#### Abstract

It has been a hot and challenging topic to predict the chaotic time series in the medium-to-long term. We combine autoencoders and convolutional neural networks (AE-CNN) to capture the intrinsic certainty of chaotic time series. We utilize the transfer learning (TL) theory to improve the prediction performance in medium-to-long term. Thus, we develop a prediction scheme for chaotic time series-based AE-CNN and TL named AE-CNN-TL. Our experimental results show that the proposed AE-CNN-TL has much better prediction performance than any one of the following: AE-CNN, ARMA, and LSTM.

#### 1. Introduction

Chaos is the unity of extrinsic randomness and intrinsic certainty, which widely exists in social fields and natural systems. However, in many cases, we cannot represent chaotic systems by establishing analytical mathematical models but by observing the time series [1]. With the development of big data acquisition and research technology, we can obtain large-scale chaotic time series from a wide range of social fields and natural systems, which highlight the necessity of research on the prediction of chaotic time series. Of course, the prediction of chaotic systems has always been a hot and challenging topic in many fields. However, the acquisition of chaotic time series data usually accompanies errors, which make the prediction of chaotic time series more difficult.

The most significant characteristic of a chaotic system is its initial sensitivity; that is, a slight change in input will produce random and unpredictable difference after long enough evolution, which determines the difficulty in medium-to-long-term prediction for a chaotic system. Similarly, the error in chaotic time series may be amplified to an unacceptable degree due to its initial sensitivity, which will lead to the failure of prediction. However, the orbit of the chaotic system also has intrinsic certainty such as self-similarity, which indicates that a chaotic system can be predicted to a certain extent, even in the medium-to-long term by using fractal geometry and other related theories. But the self-similarity and other intrinsic certainty of a chaotic system are very difficult to be measured accurately. So far, there is no commonly accepted theory that can be employed to accurately measure the intrinsic certainty such as self-similarity and realize the medium-to-long-term prediction of a chaotic system. Inspired by Xia et al. [2], we try to overcome the following difficulties to effectively predict the medium-to-long-term time series: (1) how to make full use of the intrinsic certainty of chaotic time series? It needs us to propose or borrow a universal approximation framework [3], which has a powerful representation of deep learning and can extract high-order features from input information for medium-to-long-term prediction of chaotic time series; (2) how to extract intrinsic high-order features from a chaotic time series and transfer them to its coupled time series to strengthen its prediction performance.

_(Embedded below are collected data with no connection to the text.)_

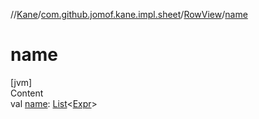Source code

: //[Kane](../../index.md)/[com.github.jomof.kane.impl.sheet](../index.md)/[RowView](index.md)/[name](name.md)



# name  
[jvm]  
Content  
val [name](name.md): [List](https://kotlinlang.org/api/latest/jvm/stdlib/kotlin.collections/-list/index.html)<[Expr](../../com.github.jomof.kane.impl/-expr/index.md)>  



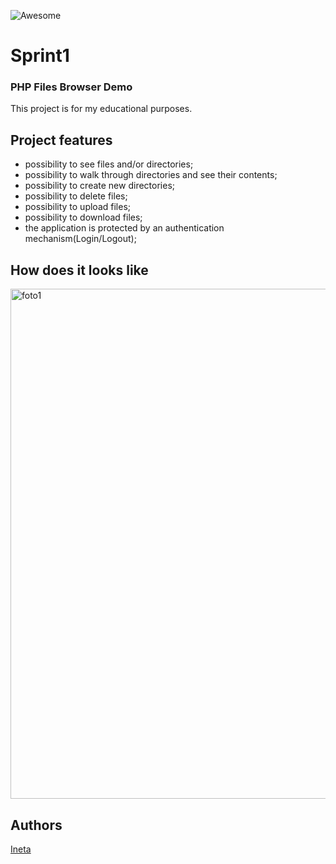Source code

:![Awesome](https://cdn.rawgit.com/sindresorhus/awesome/d7305f38d29fed78fa85652e3a63e154dd8e8829/media/badge.svg)

# Sprint1
### PHP Files Browser Demo

This project is for my educational purposes.


## Project features
- possibility to see files and/or directories;
- possibility to walk through directories and see their contents;
- possibility to create new directories;
- possibility to delete files;
- possibility to upload files;
- possibility to download files;
- the application is protected by an authentication mechanism(Login/Logout);

## How does it looks like
<img width="816" alt="foto1" src="https://user-images.githubusercontent.com/74532995/111992853-9204cd00-8b1e-11eb-8f57-7387bef7fd9d.png">

## Authors
[Ineta](https://github.com/InetaVei)
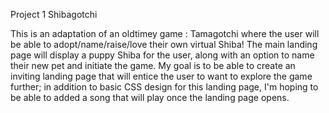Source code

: Project 1 Shibagotchi 

This is an adaptation of an oldtimey game : Tamagotchi where the user will be able to adopt/name/raise/love their own virtual Shiba! 
The main landing page will display a puppy Shiba for the user, along with an option to name their new pet and initiate the game. My goal is to be able to create an inviting landing page that will entice the user to want to explore the game further; in addition to basic CSS design for this landing page, I'm hoping to be able to added a song that will play once the landing page opens. 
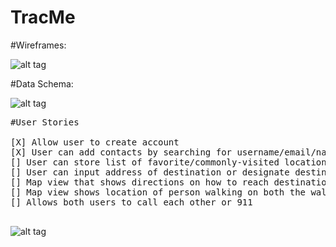 # TracMe

#Wireframes: 

![alt tag](https://github.com/andreiyugurau/Alarm-Clock/blob/master/FsNHM99.jpg)


#Data Schema: 

![alt tag](https://github.com/andreiyugurau/Alarm-Clock/blob/master/7Xfuan2.jpg)

<pre>
#User Stories

[X] Allow user to create account
[X] User can add contacts by searching for username/email/name etc.
[] User can store list of favorite/commonly-visited locations
[] User can input address of destination or designate destination by tapping screen.
[] Map view that shows directions on how to reach destination
[] Map view shows location of person walking on both the walker and tracker.
[] Allows both users to call each other or 911

</pre>


![alt tag](https://github.com/andreiyugurau/TracMe/blob/master/TracMe.gif)

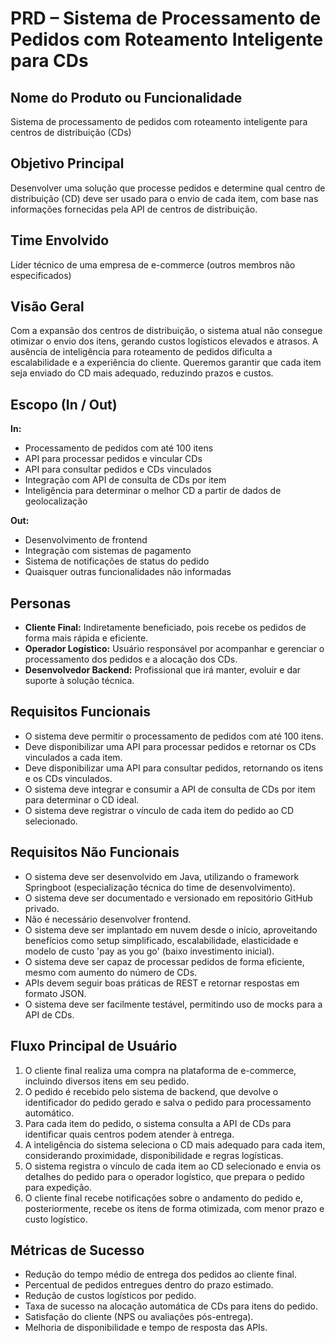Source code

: # PRD – Sistema de Processamento de Pedidos com Roteamento Inteligente para CDs

## Nome do Produto ou Funcionalidade

Sistema de processamento de pedidos com roteamento inteligente para centros de distribuição (CDs)

## Objetivo Principal

Desenvolver uma solução que processe pedidos e determine qual centro de distribuição (CD) deve ser usado para o envio de cada item, com base nas informações fornecidas pela API de centros de distribuição.

## Time Envolvido

Líder técnico de uma empresa de e-commerce (outros membros não especificados)

## Visão Geral

Com a expansão dos centros de distribuição, o sistema atual não consegue otimizar o envio dos itens, gerando custos logísticos elevados e atrasos.
A ausência de inteligência para roteamento de pedidos dificulta a escalabilidade e a experiência do cliente.
Queremos garantir que cada item seja enviado do CD mais adequado, reduzindo prazos e custos.

## Escopo (In / Out)

**In:**

- Processamento de pedidos com até 100 itens
- API para processar pedidos e vincular CDs
- API para consultar pedidos e CDs vinculados
- Integração com API de consulta de CDs por item
- Inteligência para determinar o melhor CD a partir de dados de geolocalização

**Out:**

- Desenvolvimento de frontend
- Integração com sistemas de pagamento
- Sistema de notificações de status do pedido
- Quaisquer outras funcionalidades não informadas

## Personas

- **Cliente Final:** Indiretamente beneficiado, pois recebe os pedidos de forma mais rápida e eficiente.
- **Operador Logístico:** Usuário responsável por acompanhar e gerenciar o processamento dos pedidos e a alocação dos CDs.
- **Desenvolvedor Backend:** Profissional que irá manter, evoluir e dar suporte à solução técnica.

## Requisitos Funcionais

- O sistema deve permitir o processamento de pedidos com até 100 itens.
- Deve disponibilizar uma API para processar pedidos e retornar os CDs vinculados a cada item.
- Deve disponibilizar uma API para consultar pedidos, retornando os itens e os CDs vinculados.
- O sistema deve integrar e consumir a API de consulta de CDs por item para determinar o CD ideal.
- O sistema deve registrar o vínculo de cada item do pedido ao CD selecionado.

## Requisitos Não Funcionais

- O sistema deve ser desenvolvido em Java, utilizando o framework Springboot (especialização técnica do time de desenvolvimento).
- O sistema deve ser documentado e versionado em repositório GitHub privado.
- Não é necessário desenvolver frontend.
- O sistema deve ser implantado em nuvem desde o início, aproveitando benefícios como setup simplificado, escalabilidade, elasticidade e modelo de custo 'pay as you go' (baixo investimento inicial).
- O sistema deve ser capaz de processar pedidos de forma eficiente, mesmo com aumento do número de CDs.
- APIs devem seguir boas práticas de REST e retornar respostas em formato JSON.
- O sistema deve ser facilmente testável, permitindo uso de mocks para a API de CDs.

## Fluxo Principal de Usuário

1. O cliente final realiza uma compra na plataforma de e-commerce, incluindo diversos itens em seu pedido.
2. O pedido é recebido pelo sistema de backend, que devolve o identificador do pedido gerado e salva o pedido para processamento automático.
3. Para cada item do pedido, o sistema consulta a API de CDs para identificar quais centros podem atender à entrega.
4. A inteligência do sistema seleciona o CD mais adequado para cada item, considerando proximidade, disponibilidade e regras logísticas.
5. O sistema registra o vínculo de cada item ao CD selecionado e envia os detalhes do pedido para o operador logístico, que prepara o pedido para expedição.
6. O cliente final recebe notificações sobre o andamento do pedido e, posteriormente, recebe os itens de forma otimizada, com menor prazo e custo logístico.

## Métricas de Sucesso

- Redução do tempo médio de entrega dos pedidos ao cliente final.
- Percentual de pedidos entregues dentro do prazo estimado.
- Redução de custos logísticos por pedido.
- Taxa de sucesso na alocação automática de CDs para itens do pedido.
- Satisfação do cliente (NPS ou avaliações pós-entrega).
- Melhoria de disponibilidade e tempo de resposta das APIs.
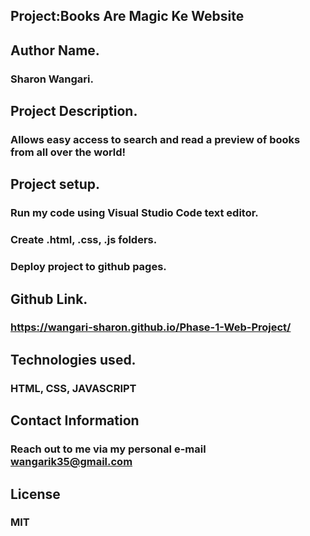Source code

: ## Project:Books Are Magic Ke Website

## Author Name.

### Sharon Wangari.

## Project Description.

### Allows easy access to search and read a preview of books from all over the world!

## Project setup.

### Run my code using Visual Studio Code text editor.

### Create .html, .css, .js folders.

### Deploy project to github pages.

## Github Link.

### https://wangari-sharon.github.io/Phase-1-Web-Project/

## Technologies used.

### HTML, CSS, JAVASCRIPT

## Contact  Information

### Reach out to me via my personal e-mail wangarik35@gmail.com

## License

### MIT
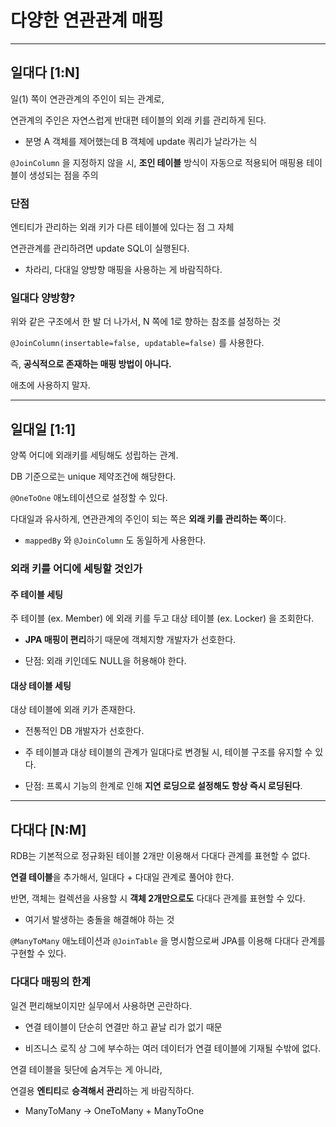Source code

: # 다양한 연관관계 매핑

---

## 일대다 [1:N]

일(1) 쪽이 연관관계의 주인이 되는 관계로,

연관계의 주인은 자연스럽게 반대편 테이블의 외래 키를 관리하게 된다.

- 분명 A 객체를 제어했는데 B 객체에 update 쿼리가 날라가는 식

`@JoinColumn` 을 지정하지 않을 시, **조인 테이블** 방식이 자동으로 적용되어 매핑용 테이블이 생성되는 점을 주의

### 단점

엔티티가 관리하는 외래 키가 다른 테이블에 있다는 점 그 자체

연관관계를 관리하려면 update SQL이 실행된다.

- 차라리, 다대일 양방향 매핑을 사용하는 게 바람직하다.

### 일대다 양방향?

위와 같은 구조에서 한 발 더 나가서, N 쪽에 1로 향하는 참조를 설정하는 것

`@JoinColumn(insertable=false, updatable=false)` 를 사용한다.

즉, **공식적으로 존재하는 매핑 방법이 아니다.**

애초에 사용하지 말자.

---

## 일대일 [1:1]

양쪽 어디에 외래키를 세팅해도 성립하는 관계.

DB 기준으로는 unique 제약조건에 해당한다.

`@OneToOne` 애노테이션으로 설정할 수 있다.

다대일과 유사하게, 연관관계의 주인이 되는 쪽은 **외래 키를 관리하는 쪽**이다.

-  `mappedBy` 와 `@JoinColumn` 도 동일하게 사용한다.

### 외래 키를 어디에 세팅할 것인가

#### 주 테이블 세팅

주 테이블 (ex. Member) 에 외래 키를 두고 대상 테이블 (ex. Locker) 을 조회한다.

- **JPA 매핑이 편리**하기 때문에 객체지향 개발자가 선호한다.

- 단점: 외래 키인데도 NULL을 허용해야 한다.

#### 대상 테이블 세팅

대상 테이블에 외래 키가 존재한다.

- 전통적인 DB 개발자가 선호한다.

- 주 테이블과 대상 테이블의 관계가 일대다로 변경될 시, 테이블 구조를 유지할 수 있다.

- 단점: 프록시 기능의 한계로 인해 **지연 로딩으로 설정해도 항상 즉시 로딩된다**.

---

## 다대다 [N:M]

RDB는 기본적으로 정규화된 테이블 2개만 이용해서 다대다 관계를 표현할 수 없다.

**연결 테이블**을 추가해서, 일대다 + 다대일 관계로 풀어야 한다.

반면, 객체는 컬렉션을 사용할 시 **객체 2개만으로도** 다대다 관계를 표현할 수 있다.

- 여기서 발생하는 충돌을 해결해야 하는 것

`@ManyToMany` 애노테이션과 `@JoinTable` 을 명시함으로써 JPA를 이용해 다대다 관계를 구현할 수 있다.

### 다대다 매핑의 한계

일견 편리해보이지만 실무에서 사용하면 곤란하다.

- 연결 테이블이 단순히 연결만 하고 끝날 리가 없기 때문

- 비즈니스 로직 상 그에 부수하는 여러 데이터가 연결 테이블에 기재될 수밖에 없다.

연결 테이블을 뒷단에 숨겨두는 게 아니라,

연결용 **엔티티**로 **승격해서 관리**하는 게 바람직하다.

- ManyToMany -> OneToMany + ManyToOne


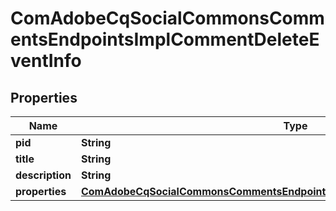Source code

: 

# ComAdobeCqSocialCommonsCommentsEndpointsImplCommentDeleteEventInfo

## Properties

Name | Type | Description | Notes
------------ | ------------- | ------------- | -------------
**pid** | **String** |  |  [optional]
**title** | **String** |  |  [optional]
**description** | **String** |  |  [optional]
**properties** | [**ComAdobeCqSocialCommonsCommentsEndpointsImplCommentDeleteEventProperties**](ComAdobeCqSocialCommonsCommentsEndpointsImplCommentDeleteEventProperties.md) |  |  [optional]



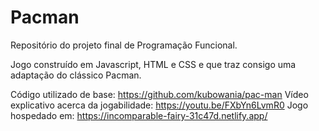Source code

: # Pacman
Repositório do projeto final de Programação Funcional.

Jogo construído em Javascript, HTML e CSS e que traz consigo uma adaptação do clássico Pacman.

Código utilizado de base: https://github.com/kubowania/pac-man
Vídeo explicativo acerca da jogabilidade: https://youtu.be/FXbYn6LvmR0
Jogo hospedado em: https://incomparable-fairy-31c47d.netlify.app/
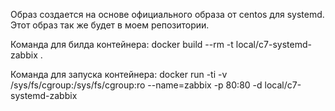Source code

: Образ создается на основе официального образа от centos для systemd. Этот образ так же будет в моем репозитории.

Команда для билда контейнера:
  docker build --rm -t local/c7-systemd-zabbix .

Команда для запуска контейнера:
  docker run -ti -v /sys/fs/cgroup:/sys/fs/cgroup:ro --name=zabbix -p 80:80 -d local/c7-systemd-zabbix
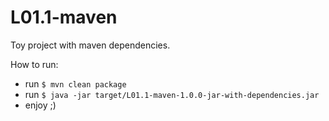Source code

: # L01.1-maven

Toy project with maven dependencies.

How to run:
* run `$ mvn clean package`
* run `$ java -jar target/L01.1-maven-1.0.0-jar-with-dependencies.jar`
* enjoy ;)
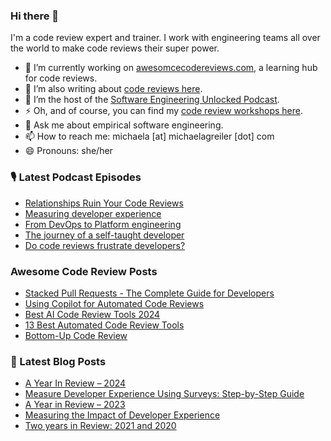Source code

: ### Hi there 👋

I'm a code review expert and trainer. I work with engineering teams all over the world to make code reviews their super power.

* 🔭 I’m currently working on [awesomcecodereviews.com](https://www.awesomecodereviews.com/ "Bring me to awesomecodereviews"), a learning hub for code reviews.
* 🌱 I’m also writing about [code reviews here](https://www.michaelagreiler.com/all-posts/ "Let's read about code reviews").
* 👯 I’m the host of the [Software Engineering Unlocked Podcast](https://www.software-engineering-unlocked.com/ "Let's listen to the podcast").
* ⚡ Oh, and of course, you can find my [code review workshops here](https://www.michaelagreiler.com/workshops/ "Bring me to the code review workshop site").
* 💬 Ask me about empirical software engineering.
* 📫 How to reach me: michaela [at] michaelagreiler [dot] com 
* 😄 Pronouns: she/her


<!--
**mgreiler/mgreiler** is a ✨ _special_ ✨ repository because its `README.md` (this file) appears on your GitHub profile.

Here are some ideas to get you started:

- 🔭 I’m currently working on ...
- 🌱 I’m currently learning ...
- 👯 I’m looking to collaborate on ...
- 🤔 I’m looking for help with ...
- 💬 Ask me about ...
- 📫 How to reach me: ...
- 😄 Pronouns: ...
- ⚡ Fun fact: ...
-->


### 🎙️ Latest Podcast Episodes
<!-- PODCAST-POST-LIST:START -->
- [Relationships Ruin Your Code Reviews](https://www.software-engineering-unlocked.com/relationships-code-reviews/)
- [Measuring developer experience](https://www.software-engineering-unlocked.com/measure-developer-experience)
- [From DevOps to Platform engineering](https://www.software-engineering-unlocked.com/platform-engineering)
- [The journey of a self-taught developer](https://www.software-engineering-unlocked.com/self-taught-developer)
- [Do code reviews frustrate developers?](https://www.software-engineering-unlocked.com/emotions-software-engineering)
<!-- PODCAST-POST-LIST:END -->

### Awesome Code Review Posts
<!-- AWESOMECODEREVIEW-LIST:START -->
- [Stacked Pull Requests - The Complete Guide for Developers](https://awesomecodereviews.com/best-practices/stacked-prs/)
- [Using Copilot for Automated Code Reviews](https://awesomecodereviews.com/automation/copilot-review/)
- [Best AI Code Review Tools 2024](https://awesomecodereviews.com/tools/ai-code-review-tools/)
- [13 Best Automated Code Review Tools](https://awesomecodereviews.com/automation/automated-code-reviews/)
- [Bottom-Up Code Review](https://awesomecodereviews.com/code-reading/bottom-up-code-review/)
<!-- AWESOMECODEREVIEW-LIST:END -->

### 📩 Latest Blog Posts
<!-- BLOG-POST-LIST:START -->
- [A Year In Review – 2024](https://www.michaelagreiler.com/year-review-2024/?utm_source=rss&utm_medium=rss&utm_campaign=year-review-2024)
- [Measure Developer Experience Using Surveys: Step-by-Step Guide](https://www.michaelagreiler.com/design-developer-experience-survey/?utm_source=rss&utm_medium=rss&utm_campaign=design-developer-experience-survey)
- [A Year in Review – 2023](https://www.michaelagreiler.com/year-in-review-2023/?utm_source=rss&utm_medium=rss&utm_campaign=year-in-review-2023)
- [Measuring the Impact of Developer Experience](https://www.michaelagreiler.com/measuring-the-impact-of-developer-experience/?utm_source=rss&utm_medium=rss&utm_campaign=measuring-the-impact-of-developer-experience)
- [Two years in Review: 2021 and 2020](https://www.michaelagreiler.com/two-years-in-review-2021/?utm_source=rss&utm_medium=rss&utm_campaign=two-years-in-review-2021)
<!-- BLOG-POST-LIST:END -->
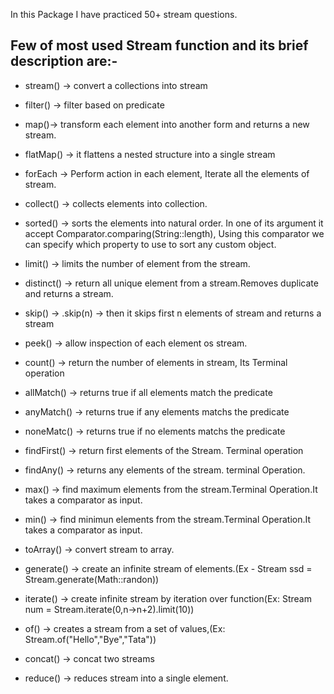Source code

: In this Package I have practiced 50+ stream questions.

## Few of most used Stream function and its brief description are:-
* stream() -> convert a collections into stream

* filter() -> filter based on predicate
* map()-> transform each element into another form and returns a new stream.
* flatMap() -> it flattens a nested structure into a single stream
* forEach -> Perform action in each element, Iterate all the elements of stream.
* collect() -> collects elements into collection.
* sorted() -> sorts the elements into natural order. In one of its argument it accept Comparator.comparing(String::length), Using this comparator we can specify which property to use to sort any custom object.
* limit() -> limits the number of element from the stream.
* distinct() -> return all unique element from a stream.Removes duplicate and returns a stream.
* skip() -> .skip(n) -> then it skips first n elements of stream and returns a stream
* peek() -> allow inspection of each element os stream.
* count() -> return the number of elements in stream, Its Terminal operation
* allMatch() -> returns true if all elements match the predicate
* anyMatch() -> returns true if any elements matchs the predicate
* noneMatc() -> returns true if no elements matchs the predicate
* findFirst() -> return first elements of the Stream. Terminal operation
* findAny() -> returns any elements of the stream. terminal Operation.
* max() -> find maximum elements from the stream.Terminal Operation.It takes a comparator as input.
* min() -> find minimun elements from the stream.Terminal Operation.It takes a comparator as input.
* toArray() -> convert stream to array.
* generate() ->  create an infinite stream of elements.(Ex - Stream<Double> ssd = Stream.generate(Math::randon))
* iterate() -> create infinite stream by iteration over function(Ex: Stream<Integer> num = Stream.iterate(0,n->n+2).limit(10))
* of() -> creates a stream from a set of values,(Ex: Stream.of("Hello","Bye","Tata"))
* concat() -> concat two streams
* reduce() -> reduces stream into a single element.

To solve abovementioned difficulties, we will mainly implement the following contributions:(1)Employ a convolutional neural network (CNN) to extract high-order features of a chaotic time series for medium-to-long-term prediction. The CNN has a strong representation learning ability, so we can use it to classify the input information according to its hierarchical structure and extract high-order features from the input information.(2)Utilize the transfer learning (TL) theory to improve the medium-to-long-term prediction performance. We extract the intrinsic high-order features from the chaotic time series and use the transfer learning theory to overlay them with their high-order features to enhance its prediction performance.

The remainder of this article is organized as follows: in Section 2, we review the related work; in Section 3, we describe the proposed the AE-CNN-TL in detail; in Section 4, we implement some experiments and discuss the results; and in Section 5, we draw a conclusion and propose some future works.

#### 2. Related Work

##### 2.1. Classification of Prediction Methods for Chaotic Time Series

According to the step number of prediction, we can divide the prediction methods into the single-step prediction [4] and multistep prediction [5, 6]. In the single-step prediction, the model can be only used to predict the sequence values of the next step. In the multistep prediction, the model can be employed to predict the sequence values of the multistep, which sets higher requirements. There are two strategies of the multistep prediction: direct approach and iterative approach. Based on the direct approach, the prediction of chaotic time series can complete long-term prediction once by constructing a function mapping between input and multistep output. The idea of the direct approach is simple and easy to implement, but the direct approach needs more complex function mapping structure, which is a significant challenge. The iterative approach is to predict the time series value after only one step at a time and then take the predicted value as known and finally iterate to predict the next step. The iterative approach has low requirements for the model, but in the iterative process, the prediction error is also input into the model, which results in the error accumulation and the prediction accuracy decrease in medium-to-long term. The proposed AE-CNN-TL constructed in this article belongs to the direct approach.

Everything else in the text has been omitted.